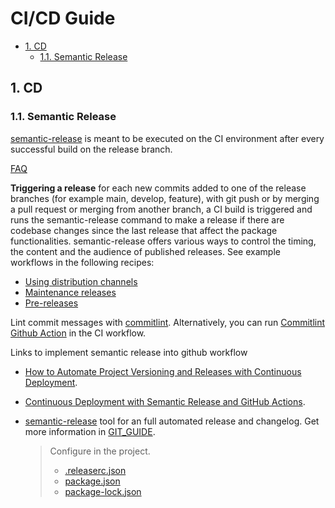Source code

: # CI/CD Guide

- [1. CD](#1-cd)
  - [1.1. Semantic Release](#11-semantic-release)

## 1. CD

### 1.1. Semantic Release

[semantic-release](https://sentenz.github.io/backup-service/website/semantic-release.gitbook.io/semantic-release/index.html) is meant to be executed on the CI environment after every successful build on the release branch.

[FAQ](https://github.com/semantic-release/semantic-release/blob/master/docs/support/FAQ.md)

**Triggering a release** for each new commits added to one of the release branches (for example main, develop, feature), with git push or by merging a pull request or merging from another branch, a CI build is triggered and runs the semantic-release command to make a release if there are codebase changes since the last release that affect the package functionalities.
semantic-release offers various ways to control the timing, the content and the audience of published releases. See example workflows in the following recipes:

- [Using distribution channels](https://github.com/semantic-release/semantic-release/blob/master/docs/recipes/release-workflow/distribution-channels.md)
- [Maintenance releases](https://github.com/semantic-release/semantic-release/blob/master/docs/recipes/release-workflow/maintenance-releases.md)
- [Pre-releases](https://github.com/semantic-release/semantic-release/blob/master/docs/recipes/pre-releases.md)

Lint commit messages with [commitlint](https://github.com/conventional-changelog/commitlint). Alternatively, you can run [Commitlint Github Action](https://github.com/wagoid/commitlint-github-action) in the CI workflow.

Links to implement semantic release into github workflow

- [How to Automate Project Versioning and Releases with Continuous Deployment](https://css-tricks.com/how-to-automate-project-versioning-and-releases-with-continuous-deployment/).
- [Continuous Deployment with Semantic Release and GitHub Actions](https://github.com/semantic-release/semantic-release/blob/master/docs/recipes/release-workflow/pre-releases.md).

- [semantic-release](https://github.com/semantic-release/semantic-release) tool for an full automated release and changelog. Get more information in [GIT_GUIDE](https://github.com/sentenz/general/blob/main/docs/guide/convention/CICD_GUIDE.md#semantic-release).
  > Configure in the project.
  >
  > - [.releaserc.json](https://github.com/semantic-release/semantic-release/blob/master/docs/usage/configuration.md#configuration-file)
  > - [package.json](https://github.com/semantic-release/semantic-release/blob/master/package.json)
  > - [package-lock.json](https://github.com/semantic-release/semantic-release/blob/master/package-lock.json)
──────
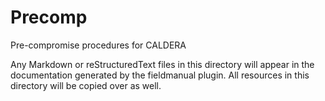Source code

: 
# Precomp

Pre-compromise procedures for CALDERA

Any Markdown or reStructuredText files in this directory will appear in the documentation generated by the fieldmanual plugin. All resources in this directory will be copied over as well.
──────
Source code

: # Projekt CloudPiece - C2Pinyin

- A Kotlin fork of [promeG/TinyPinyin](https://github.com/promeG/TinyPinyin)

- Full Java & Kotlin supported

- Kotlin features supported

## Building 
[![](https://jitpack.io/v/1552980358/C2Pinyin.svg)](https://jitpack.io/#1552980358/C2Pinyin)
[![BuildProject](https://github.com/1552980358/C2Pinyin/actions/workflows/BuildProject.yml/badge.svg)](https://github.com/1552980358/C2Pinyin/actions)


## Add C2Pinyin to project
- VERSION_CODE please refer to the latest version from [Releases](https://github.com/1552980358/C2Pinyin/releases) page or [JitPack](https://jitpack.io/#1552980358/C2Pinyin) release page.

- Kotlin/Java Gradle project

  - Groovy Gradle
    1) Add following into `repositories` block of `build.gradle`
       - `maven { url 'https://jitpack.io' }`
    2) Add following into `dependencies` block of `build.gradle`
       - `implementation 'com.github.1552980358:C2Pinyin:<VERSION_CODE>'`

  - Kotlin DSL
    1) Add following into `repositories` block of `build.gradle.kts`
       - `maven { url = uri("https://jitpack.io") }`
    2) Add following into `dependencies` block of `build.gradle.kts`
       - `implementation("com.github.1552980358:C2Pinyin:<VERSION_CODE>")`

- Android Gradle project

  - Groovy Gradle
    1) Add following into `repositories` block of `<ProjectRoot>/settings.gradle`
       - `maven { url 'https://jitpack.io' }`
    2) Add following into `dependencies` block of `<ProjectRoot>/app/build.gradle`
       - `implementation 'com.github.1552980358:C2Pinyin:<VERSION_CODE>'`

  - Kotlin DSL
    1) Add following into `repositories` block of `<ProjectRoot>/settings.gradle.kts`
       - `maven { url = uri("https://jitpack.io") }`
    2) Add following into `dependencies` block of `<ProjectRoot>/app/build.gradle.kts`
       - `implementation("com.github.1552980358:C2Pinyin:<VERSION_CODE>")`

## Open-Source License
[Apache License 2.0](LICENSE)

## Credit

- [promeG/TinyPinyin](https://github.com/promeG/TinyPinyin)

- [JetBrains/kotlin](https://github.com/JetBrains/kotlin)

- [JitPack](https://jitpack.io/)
──────
:: Instructions for the task ::
Whenever "jitpack" occurs in a line above, copy that line.

:: Answer space ::
[![](https://jitpack.io/v/1552980358/C2Pinyin.svg)](https://jitpack.io/#1552980358/C2Pinyin)
- VERSION_CODE please refer to the latest version from [Releases](https://github.com/1552980358/C2Pinyin/releases) page or [JitPack](https://jitpack.io/#1552980358/C2Pinyin) release page.
       - `maven { url 'https://jitpack.io' }`
       - `maven { url = uri("https://jitpack.io") }`
       - `maven { url 'https://jitpack.io' }`
       - `maven { url = uri("https://jitpack.io") }`
- [JitPack](https://jitpack.io/)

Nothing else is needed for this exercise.